Phase soliton and pairing symmetry of a two-band superconductor: Role of the proximity effect

TL;DR

This paper proposes a mechanism involving the proximity effect that stabilizes phase solitons in two-band superconductors with s+- pairing, providing a way to experimentally distinguish pairing symmetries.

Contribution

It introduces a novel mechanism where the proximity effect stabilizes phase solitons in s+- superconductors, enabling experimental differentiation from s++ pairing.

Findings

Proximity effect can stabilize phase solitons in s+- superconductors.

A proposed experimental setup to distinguish pairing symmetries.

Thermodynamic stability of solitons depends on proximity strength.

Abstract

We suggest a mechanism which promotes the existence of a phase soliton -- topological defect formed in the relative phase of superconducting gaps of a two-band superconductor with s+- type of pairing.

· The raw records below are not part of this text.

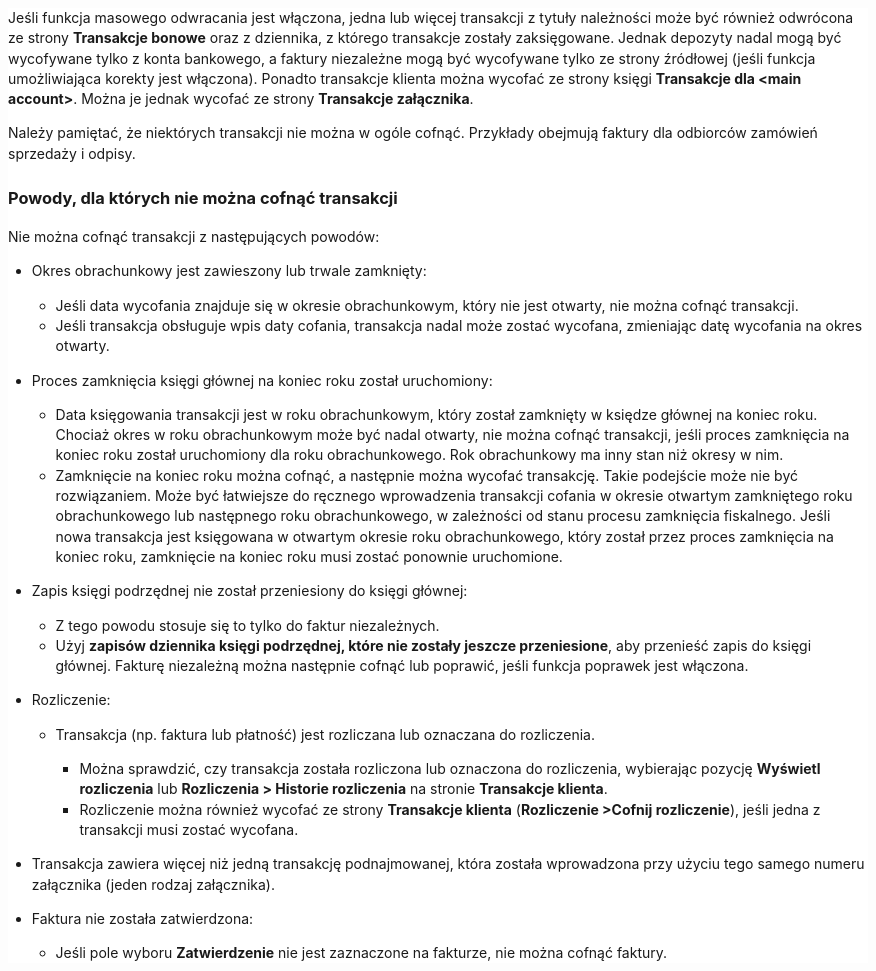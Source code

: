 Jeśli funkcja masowego odwracania jest włączona, jedna lub więcej transakcji z tytuły należności może być również odwrócona ze strony **Transakcje bonowe** oraz z dziennika, z którego transakcje zostały zaksięgowane. Jednak depozyty nadal mogą być wycofywane tylko z konta bankowego, a faktury niezależne mogą być wycofywane tylko ze strony źródłowej (jeśli funkcja umożliwiająca korekty jest włączona). Ponadto transakcje klienta można wycofać ze strony księgi **Transakcje dla \<main account\>**. Można je jednak wycofać ze strony **Transakcje załącznika**.

Należy pamiętać, że niektórych transakcji nie można w ogóle cofnąć. Przykłady obejmują faktury dla odbiorców zamówień sprzedaży i odpisy.

### <a name="reasons-why-transactions-cant-be-reversed"></a>Powody, dla których nie można cofnąć transakcji

Nie można cofnąć transakcji z następujących powodów:

- Okres obrachunkowy jest zawieszony lub trwale zamknięty:

    - Jeśli data wycofania znajduje się w okresie obrachunkowym, który nie jest otwarty, nie można cofnąć transakcji.
    - Jeśli transakcja obsługuje wpis daty cofania, transakcja nadal może zostać wycofana, zmieniając datę wycofania na okres otwarty.

- Proces zamknięcia księgi głównej na koniec roku został uruchomiony:

    - Data księgowania transakcji jest w roku obrachunkowym, który został zamknięty w księdze głównej na koniec roku. Chociaż okres w roku obrachunkowym może być nadal otwarty, nie można cofnąć transakcji, jeśli proces zamknięcia na koniec roku został uruchomiony dla roku obrachunkowego. Rok obrachunkowy ma inny stan niż okresy w nim.
    - Zamknięcie na koniec roku można cofnąć, a następnie można wycofać transakcję. Takie podejście może nie być rozwiązaniem. Może być łatwiejsze do ręcznego wprowadzenia transakcji cofania w okresie otwartym zamkniętego roku obrachunkowego lub następnego roku obrachunkowego, w zależności od stanu procesu zamknięcia fiskalnego. Jeśli nowa transakcja jest księgowana w otwartym okresie roku obrachunkowego, który został przez proces zamknięcia na koniec roku, zamknięcie na koniec roku musi zostać ponownie uruchomione.

- Zapis księgi podrzędnej nie został przeniesiony do księgi głównej:

    - Z tego powodu stosuje się to tylko do faktur niezależnych.
    - Użyj **zapisów dziennika księgi podrzędnej, które nie zostały jeszcze przeniesione**, aby przenieść zapis do księgi głównej. Fakturę niezależną można następnie cofnąć lub poprawić, jeśli funkcja poprawek jest włączona.

- Rozliczenie:

    - Transakcja (np. faktura lub płatność) jest rozliczana lub oznaczana do rozliczenia.

        - Można sprawdzić, czy transakcja została rozliczona lub oznaczona do rozliczenia, wybierając pozycję **Wyświetl rozliczenia** lub **Rozliczenia \> Historie rozliczenia** na stronie **Transakcje klienta**.
        - Rozliczenie można również wycofać ze strony **Transakcje klienta** (**Rozliczenie \>Cofnij rozliczenie**), jeśli jedna z transakcji musi zostać wycofana.

- Transakcja zawiera więcej niż jedną transakcję podnajmowanej, która została wprowadzona przy użyciu tego samego numeru załącznika (jeden rodzaj załącznika).
- Faktura nie została zatwierdzona:

    - Jeśli pole wyboru **Zatwierdzenie** nie jest zaznaczone na fakturze, nie można cofnąć faktury.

This mechanism exploits the proximity effect with a conventional s-wave superconductor which favors the alignment of the phases of the two-band superconductor which, in the case of s+- pairing, are pi-shifted in the absence of proximity. In the case of a strong proximity such effect can be used to reduce soliton's energy below the energy of a soliton-free state thus making the soliton thermodynamically stable. Based on this observation we consider an experimental setup, applicable both for stable and metastable solitons, which can be used to distinguish between s+- and s++ types of pairing in the iron-based multiband superconductors.